Et en effet, voilà que nous rejoint un monsieur chenu, habillé dans le style après-guerre qui ressemble à Franco. Frère porte un T‑shirt sous sa veste de costume, je suis en short. Il nous demande ce que nous cherchons. Une fois rassuré sur notre sérieux, nous convenons d’un rendez-vous dans un restaurant de montagne proche du terrain à visiter, à quelques cent kilomètres d’Albacete, puis nous nous séparons pour aller manger. A l’heure du repas, après une navigation incertaine sur des routes de village bordées de champs d’amandiers, nous trouvons le restaurant que José a recommandé fermé. Nous rebroussons chemin. La ville la plus proche est Bogarra. Sa particularité est d’être invisible. La direction indiquée donne sur un pan de montagne. Nous contournons le cimetière, puis la voiture plonge. Les premières maisons apparaissent, puis les suivantes, sous les premières, et ainsi de suite, jusqu’à touché un fond étroit où coule une rivière: la ville entière forme un entonnoir. Et il n’y a pas de restaurant. Nous remontons l’unique rue et trouvons un méson. Je rappelle José.
- J’arrive, annonce-t-il.
Et en effet, un quart d’heure plus tard, il paraît, muni d’un parapluie, pressé de nous faire visiter son terrain, indique sa voiture, propose de le suivre. Nous repassons devant le cimetière, dévalons une pente, retrouvons la rivière.

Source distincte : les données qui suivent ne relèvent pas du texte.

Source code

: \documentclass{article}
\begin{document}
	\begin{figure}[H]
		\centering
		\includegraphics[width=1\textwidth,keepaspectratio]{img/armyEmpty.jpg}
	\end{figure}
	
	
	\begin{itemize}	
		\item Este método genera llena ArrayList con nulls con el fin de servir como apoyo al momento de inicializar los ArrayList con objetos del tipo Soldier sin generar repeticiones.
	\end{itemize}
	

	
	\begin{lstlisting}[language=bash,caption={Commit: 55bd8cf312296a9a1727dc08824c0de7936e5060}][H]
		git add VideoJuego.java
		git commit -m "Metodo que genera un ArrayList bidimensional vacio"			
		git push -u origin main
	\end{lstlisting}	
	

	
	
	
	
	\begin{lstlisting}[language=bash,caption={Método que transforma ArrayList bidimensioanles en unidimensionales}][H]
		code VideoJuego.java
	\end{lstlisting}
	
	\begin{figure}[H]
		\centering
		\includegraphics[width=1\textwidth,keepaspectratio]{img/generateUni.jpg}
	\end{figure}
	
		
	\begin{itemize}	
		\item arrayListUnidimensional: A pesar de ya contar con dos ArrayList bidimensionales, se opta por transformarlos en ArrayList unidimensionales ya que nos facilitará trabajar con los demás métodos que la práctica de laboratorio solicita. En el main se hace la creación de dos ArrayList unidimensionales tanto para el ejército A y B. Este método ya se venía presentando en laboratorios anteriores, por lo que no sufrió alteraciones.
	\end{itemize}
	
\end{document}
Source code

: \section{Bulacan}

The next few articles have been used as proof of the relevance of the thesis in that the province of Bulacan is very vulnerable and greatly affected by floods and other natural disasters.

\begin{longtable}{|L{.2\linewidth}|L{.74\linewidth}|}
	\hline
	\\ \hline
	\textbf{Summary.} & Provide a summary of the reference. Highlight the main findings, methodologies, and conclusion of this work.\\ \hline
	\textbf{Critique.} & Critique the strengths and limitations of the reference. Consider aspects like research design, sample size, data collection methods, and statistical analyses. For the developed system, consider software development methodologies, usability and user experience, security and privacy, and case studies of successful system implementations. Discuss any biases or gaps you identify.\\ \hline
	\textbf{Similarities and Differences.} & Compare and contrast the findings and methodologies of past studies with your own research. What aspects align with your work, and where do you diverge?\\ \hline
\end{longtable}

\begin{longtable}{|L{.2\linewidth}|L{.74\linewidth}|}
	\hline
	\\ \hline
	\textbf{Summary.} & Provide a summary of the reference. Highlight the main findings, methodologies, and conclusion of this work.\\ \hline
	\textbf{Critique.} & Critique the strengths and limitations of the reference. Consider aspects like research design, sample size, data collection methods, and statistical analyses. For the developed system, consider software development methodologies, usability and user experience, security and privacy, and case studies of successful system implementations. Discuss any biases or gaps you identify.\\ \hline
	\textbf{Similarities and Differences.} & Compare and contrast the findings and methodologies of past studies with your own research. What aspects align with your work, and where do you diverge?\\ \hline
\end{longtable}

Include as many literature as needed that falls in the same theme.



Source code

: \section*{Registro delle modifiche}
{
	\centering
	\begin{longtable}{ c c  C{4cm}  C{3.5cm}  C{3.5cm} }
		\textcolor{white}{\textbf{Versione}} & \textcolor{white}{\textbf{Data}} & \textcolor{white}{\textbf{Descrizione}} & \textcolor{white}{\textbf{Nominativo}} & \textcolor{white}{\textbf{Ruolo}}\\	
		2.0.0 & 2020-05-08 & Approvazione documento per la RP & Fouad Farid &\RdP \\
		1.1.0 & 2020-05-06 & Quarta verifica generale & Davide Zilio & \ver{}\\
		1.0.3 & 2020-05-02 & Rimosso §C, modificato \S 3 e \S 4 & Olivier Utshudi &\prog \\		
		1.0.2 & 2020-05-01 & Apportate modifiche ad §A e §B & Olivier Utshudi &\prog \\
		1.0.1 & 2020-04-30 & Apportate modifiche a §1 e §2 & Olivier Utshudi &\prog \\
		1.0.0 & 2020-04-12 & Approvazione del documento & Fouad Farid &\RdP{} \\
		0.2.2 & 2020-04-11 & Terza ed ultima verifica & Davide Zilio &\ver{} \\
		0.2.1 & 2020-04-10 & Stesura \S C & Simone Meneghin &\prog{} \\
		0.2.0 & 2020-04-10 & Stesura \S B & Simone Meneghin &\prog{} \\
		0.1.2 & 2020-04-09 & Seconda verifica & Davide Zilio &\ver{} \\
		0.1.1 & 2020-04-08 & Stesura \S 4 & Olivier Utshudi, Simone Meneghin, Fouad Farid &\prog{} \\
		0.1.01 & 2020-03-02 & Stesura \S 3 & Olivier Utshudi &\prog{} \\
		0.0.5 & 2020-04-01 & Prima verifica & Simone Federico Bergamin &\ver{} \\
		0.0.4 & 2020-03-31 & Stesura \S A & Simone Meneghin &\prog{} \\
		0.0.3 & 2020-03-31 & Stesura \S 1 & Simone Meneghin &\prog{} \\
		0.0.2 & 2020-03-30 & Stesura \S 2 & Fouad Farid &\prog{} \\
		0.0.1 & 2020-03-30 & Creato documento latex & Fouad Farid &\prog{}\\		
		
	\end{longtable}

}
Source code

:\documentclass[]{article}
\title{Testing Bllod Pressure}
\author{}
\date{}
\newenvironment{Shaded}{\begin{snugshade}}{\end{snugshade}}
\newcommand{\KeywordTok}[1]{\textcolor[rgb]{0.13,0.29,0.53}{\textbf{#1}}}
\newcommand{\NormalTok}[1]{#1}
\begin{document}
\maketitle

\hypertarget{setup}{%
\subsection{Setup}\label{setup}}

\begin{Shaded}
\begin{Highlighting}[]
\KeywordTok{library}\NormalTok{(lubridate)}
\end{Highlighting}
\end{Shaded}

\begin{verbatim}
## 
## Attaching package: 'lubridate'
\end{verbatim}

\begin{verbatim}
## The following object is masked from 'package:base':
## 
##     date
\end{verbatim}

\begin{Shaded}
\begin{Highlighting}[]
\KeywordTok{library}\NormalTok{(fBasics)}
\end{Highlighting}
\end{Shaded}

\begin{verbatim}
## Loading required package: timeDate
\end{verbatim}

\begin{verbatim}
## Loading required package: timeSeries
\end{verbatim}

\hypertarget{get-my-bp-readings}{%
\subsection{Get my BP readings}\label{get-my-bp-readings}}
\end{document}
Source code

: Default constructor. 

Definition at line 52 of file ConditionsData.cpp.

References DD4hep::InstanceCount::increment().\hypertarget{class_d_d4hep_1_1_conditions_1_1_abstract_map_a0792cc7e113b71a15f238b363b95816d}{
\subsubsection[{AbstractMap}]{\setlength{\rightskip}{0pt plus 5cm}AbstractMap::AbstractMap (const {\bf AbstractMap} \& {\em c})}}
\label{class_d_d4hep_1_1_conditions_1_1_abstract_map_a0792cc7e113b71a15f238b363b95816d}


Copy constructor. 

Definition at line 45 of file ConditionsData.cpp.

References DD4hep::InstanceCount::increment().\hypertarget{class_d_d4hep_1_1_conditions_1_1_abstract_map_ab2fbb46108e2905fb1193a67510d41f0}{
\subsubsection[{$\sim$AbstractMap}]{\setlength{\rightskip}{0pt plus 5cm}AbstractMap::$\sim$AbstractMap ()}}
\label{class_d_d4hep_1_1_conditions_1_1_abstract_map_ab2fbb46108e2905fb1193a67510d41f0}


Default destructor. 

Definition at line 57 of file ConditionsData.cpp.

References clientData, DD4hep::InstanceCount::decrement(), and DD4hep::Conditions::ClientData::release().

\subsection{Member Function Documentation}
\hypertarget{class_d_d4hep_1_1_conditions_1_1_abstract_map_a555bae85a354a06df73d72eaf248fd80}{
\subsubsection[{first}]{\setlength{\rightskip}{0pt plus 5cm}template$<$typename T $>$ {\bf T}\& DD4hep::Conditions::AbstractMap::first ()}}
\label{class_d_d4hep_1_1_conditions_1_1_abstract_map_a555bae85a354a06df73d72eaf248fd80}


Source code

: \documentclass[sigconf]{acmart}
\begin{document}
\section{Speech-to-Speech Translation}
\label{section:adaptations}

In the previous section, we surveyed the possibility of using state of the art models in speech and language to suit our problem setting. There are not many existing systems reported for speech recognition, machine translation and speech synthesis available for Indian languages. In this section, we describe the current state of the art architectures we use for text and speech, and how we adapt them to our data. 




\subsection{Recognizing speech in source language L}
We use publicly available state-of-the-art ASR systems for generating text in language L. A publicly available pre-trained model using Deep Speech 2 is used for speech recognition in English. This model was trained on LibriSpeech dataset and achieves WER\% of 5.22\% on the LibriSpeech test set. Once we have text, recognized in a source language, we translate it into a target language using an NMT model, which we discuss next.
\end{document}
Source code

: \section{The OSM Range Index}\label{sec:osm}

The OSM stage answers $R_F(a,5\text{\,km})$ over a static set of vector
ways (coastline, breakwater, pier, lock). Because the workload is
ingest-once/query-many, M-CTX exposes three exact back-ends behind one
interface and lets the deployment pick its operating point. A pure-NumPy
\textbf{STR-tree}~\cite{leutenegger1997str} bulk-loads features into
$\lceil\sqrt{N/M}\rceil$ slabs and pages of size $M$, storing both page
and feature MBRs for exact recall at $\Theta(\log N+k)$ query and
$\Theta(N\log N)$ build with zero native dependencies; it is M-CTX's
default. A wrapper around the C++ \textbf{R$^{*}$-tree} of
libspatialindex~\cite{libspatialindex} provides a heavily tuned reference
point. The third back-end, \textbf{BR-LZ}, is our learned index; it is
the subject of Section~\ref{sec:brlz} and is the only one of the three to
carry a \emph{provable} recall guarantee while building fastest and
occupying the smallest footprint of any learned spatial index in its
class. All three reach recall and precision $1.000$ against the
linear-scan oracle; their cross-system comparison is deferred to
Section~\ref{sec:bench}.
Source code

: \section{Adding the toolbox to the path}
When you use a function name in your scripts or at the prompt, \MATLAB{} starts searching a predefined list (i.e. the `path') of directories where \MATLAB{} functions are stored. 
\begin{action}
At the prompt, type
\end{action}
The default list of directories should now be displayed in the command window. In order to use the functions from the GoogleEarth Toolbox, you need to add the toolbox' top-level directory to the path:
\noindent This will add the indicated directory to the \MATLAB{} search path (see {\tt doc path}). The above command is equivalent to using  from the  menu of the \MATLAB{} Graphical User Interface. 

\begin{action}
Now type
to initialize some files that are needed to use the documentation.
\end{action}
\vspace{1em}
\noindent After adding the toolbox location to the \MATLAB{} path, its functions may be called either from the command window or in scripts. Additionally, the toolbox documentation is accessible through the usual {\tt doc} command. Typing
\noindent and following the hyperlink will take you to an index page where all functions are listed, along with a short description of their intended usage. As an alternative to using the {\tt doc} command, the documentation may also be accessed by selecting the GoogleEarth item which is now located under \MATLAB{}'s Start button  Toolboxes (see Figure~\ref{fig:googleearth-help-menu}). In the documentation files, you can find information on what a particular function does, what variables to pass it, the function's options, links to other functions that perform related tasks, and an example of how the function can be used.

- Voilà, la maison est à droite de la route et le terrain est à gauche.
Nous pataugeons dans une boue ferrugineuse qui colle aux semelles.
- Il faut que je mette du gravier.
José cherche une clef, se penche sur un cadenas, veut ouvrir la lourde chaîne qui barre l’accès par le chemin. Il n’y arrive pas. Il insiste. Cependant, je vais de l’avant, dans la boue, en direction des montagnes et de la maison, une sorte de pâté géant.
- Si je donnais des briques et du ciment à Aplo, c’est à peu près ce qu’il construirait.
Frère n’en revient pas: des murs dressés au hasard et qui s’écroulent, des toits perçés, des chenaux qui flottent. José qui a enfin renoncé à ouvrir la chaîne s’avance vers la porte principale, extrait un autre clef du trousseau et tente d’ouvrir: la serrure résiste. Il suggère de faire le tour.
- Voilà, ça c’est la cuisine, là, c’est une chambre, là… une autre chambre. C’est un peu poussiéreux… Il y a longtemps que je ne viens pas.
Renseignement pris, depuis 1990. Nous avançons dans les pièces: parois velues, rincées, pleines de salpêtre, cheminées ouvertes sur le ciel, crépis tombés, carrelages fendues, terre meuble.
José montre un cagibi.
- Et là, tout le nécessaire!
Un cabinet de toilette posé sur chape, un miroir accroché à un clou, un bac de douche qui est peut-être un paillasson.
- En revanche il faut savoir que le terrain devant n’est pas à moi, il appartient à la personne qui possède l’autre partie de la maison…
Et des pièces apparaissent, étroites, irrégulières, sans fenêtres, posées les unes sur les autres au bon vouloir, et enfin une piscine, fichée en terre.
- Les voisins sont venus entretenir, ils auraient pu ramasser leurs poubelles. Et voici le source, il y a de l’eau toute l’année.
Un tube de plastique planté dans un tas de boue.
Après quoi nous traversons pour aller voir les vingt milles mètres de terrain. Frère et moi n’osons plus nous regarder. Le fou rire menace.
- Même s’il le donne, on ne le veut pas, lui dis-je.
La rivière coule entre des joncs sauvages, les amandiers sont en fleurs, mais je fais deux pas en contrebas et constate que tout le reste de la surface est marécageuse.
- Et le voisin?, demande Frère pour faire de la conversation.
- Oh, vous ne serez pas gêné, il ne vient jamais!
Une minute plus tard, une voiture s’arrête: le voisin.